In the fight against payment card fraud, law enforcement has always argued that retail must work together with police. But one top police official this week grew frustrated with a large retail chain when a woman purchased a stack of iPads in-store and completed the order by using 12 different credit cards—all bogus, of course.
New York City Police Commissioner showed an audience the video of the $3,000 fraud and, according to a report in Women’s Wear Daily, he was “scoffing at how the clerk ignored the fact that the woman was paying with 12 cards.”
Although the problem is certainly frustrating to law enforcement, it’s not a matter necessarily of careless or apathetic store associates/cashiers. Many chains instruct cashiers to not look for fraud and to certainly not challenge thiefs, which is a nod to both legal liability and not wanting to put employees in harm’s way. At best, a silent button can be hit alerting loss prevention.
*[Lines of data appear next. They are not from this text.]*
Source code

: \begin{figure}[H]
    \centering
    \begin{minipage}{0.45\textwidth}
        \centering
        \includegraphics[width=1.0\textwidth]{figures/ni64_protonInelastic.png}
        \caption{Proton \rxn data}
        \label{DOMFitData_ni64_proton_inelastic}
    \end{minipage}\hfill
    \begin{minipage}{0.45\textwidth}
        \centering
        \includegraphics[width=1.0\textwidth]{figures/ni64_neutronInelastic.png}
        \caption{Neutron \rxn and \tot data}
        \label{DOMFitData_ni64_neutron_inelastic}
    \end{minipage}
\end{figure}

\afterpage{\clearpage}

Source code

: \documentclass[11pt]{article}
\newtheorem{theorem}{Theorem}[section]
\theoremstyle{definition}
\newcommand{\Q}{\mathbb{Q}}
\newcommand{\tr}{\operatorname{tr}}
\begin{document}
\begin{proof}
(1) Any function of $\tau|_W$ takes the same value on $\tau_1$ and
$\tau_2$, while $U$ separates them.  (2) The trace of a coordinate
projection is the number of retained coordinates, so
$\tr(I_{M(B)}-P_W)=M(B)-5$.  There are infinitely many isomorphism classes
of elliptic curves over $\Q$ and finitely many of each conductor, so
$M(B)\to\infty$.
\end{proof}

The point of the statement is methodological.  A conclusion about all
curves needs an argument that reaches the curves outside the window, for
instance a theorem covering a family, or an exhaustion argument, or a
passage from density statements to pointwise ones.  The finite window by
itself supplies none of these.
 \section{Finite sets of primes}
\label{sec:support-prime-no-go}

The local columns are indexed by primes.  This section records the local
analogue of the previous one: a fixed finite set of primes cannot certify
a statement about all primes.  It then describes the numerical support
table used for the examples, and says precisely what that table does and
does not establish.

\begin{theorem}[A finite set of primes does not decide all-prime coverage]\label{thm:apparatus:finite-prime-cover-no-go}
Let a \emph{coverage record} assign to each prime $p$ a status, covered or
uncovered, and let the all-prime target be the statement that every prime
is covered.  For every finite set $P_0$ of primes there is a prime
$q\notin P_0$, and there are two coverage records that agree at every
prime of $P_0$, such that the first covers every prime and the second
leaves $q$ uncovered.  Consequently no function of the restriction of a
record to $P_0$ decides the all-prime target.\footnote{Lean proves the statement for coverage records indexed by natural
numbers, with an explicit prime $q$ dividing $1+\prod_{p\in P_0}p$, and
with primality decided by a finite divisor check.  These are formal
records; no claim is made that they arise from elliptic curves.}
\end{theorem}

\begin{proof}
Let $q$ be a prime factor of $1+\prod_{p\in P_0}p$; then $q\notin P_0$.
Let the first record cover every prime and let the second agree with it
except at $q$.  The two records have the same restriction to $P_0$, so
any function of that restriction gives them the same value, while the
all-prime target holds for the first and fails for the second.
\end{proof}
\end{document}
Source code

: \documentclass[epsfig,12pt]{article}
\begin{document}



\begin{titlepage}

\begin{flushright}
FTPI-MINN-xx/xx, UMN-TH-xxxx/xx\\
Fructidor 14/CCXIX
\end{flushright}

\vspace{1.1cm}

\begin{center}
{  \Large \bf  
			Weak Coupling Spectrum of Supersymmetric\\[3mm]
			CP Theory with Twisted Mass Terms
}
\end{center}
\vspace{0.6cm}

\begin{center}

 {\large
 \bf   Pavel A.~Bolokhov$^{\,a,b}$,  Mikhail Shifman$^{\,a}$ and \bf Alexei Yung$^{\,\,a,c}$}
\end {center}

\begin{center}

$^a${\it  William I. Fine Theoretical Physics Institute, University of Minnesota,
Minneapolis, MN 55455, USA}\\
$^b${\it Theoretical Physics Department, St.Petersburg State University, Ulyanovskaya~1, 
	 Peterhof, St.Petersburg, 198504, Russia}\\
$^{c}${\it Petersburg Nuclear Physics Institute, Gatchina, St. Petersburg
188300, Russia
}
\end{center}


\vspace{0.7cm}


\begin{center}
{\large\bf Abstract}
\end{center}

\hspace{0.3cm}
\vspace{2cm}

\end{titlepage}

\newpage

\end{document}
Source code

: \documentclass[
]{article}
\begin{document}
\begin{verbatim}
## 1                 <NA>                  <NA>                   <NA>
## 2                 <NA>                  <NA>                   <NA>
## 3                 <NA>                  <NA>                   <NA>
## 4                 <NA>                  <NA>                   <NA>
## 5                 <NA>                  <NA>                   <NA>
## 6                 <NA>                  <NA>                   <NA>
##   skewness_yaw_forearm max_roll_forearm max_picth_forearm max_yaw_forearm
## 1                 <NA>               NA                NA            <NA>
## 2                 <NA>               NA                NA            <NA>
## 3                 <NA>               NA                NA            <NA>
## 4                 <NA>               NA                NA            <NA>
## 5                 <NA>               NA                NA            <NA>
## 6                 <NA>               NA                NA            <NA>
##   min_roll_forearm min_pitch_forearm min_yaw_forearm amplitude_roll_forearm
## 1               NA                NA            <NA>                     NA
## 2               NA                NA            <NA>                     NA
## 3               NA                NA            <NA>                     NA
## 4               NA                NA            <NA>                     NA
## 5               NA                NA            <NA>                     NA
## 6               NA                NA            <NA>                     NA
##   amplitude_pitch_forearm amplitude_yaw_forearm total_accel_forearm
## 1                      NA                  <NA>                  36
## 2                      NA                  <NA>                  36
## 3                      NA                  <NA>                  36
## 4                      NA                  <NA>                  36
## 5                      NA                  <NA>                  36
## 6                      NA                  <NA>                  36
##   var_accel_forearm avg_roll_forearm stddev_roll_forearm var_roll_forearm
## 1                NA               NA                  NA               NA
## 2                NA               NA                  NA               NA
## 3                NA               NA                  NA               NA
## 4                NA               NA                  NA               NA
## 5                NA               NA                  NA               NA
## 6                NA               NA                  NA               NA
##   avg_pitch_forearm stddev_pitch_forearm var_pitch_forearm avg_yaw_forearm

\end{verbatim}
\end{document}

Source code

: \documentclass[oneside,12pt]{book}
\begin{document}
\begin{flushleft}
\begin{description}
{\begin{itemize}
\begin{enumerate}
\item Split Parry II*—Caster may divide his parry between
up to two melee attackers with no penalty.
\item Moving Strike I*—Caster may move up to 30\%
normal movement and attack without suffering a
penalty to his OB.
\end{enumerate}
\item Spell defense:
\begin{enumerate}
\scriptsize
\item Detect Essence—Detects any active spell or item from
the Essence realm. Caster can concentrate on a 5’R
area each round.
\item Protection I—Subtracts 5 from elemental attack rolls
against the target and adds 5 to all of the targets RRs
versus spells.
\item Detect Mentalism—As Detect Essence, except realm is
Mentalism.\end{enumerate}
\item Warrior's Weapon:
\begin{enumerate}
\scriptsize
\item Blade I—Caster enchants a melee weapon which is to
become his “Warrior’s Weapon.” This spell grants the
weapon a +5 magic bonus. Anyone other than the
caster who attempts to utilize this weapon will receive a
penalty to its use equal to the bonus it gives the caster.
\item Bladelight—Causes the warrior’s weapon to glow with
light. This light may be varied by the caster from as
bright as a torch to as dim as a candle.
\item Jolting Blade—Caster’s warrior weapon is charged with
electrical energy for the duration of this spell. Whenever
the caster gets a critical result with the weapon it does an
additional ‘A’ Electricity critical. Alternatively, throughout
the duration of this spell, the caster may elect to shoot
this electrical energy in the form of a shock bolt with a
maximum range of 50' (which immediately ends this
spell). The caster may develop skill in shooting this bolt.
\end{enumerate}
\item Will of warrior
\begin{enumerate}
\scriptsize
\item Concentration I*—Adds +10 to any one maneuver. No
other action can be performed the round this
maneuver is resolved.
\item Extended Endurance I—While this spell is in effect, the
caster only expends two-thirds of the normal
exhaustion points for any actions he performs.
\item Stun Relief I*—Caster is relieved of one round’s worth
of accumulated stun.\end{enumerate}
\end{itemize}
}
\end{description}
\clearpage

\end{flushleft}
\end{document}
Also, the instructions to cashiers to invariably based on speeding up the line, which discourages taking the time for common-sense observations. (When scanning an item and it displays “chewing gum,” did you notice that it was actually a flat-screen TV?)
This is one of the reasons thieves would try scams such as the 12 credit card purchase at a large chain but would never try it at a mom-and-pop retailer, where the cashier is quite possibly an owner or a relative of the owner—and would tend to really care about such fraud.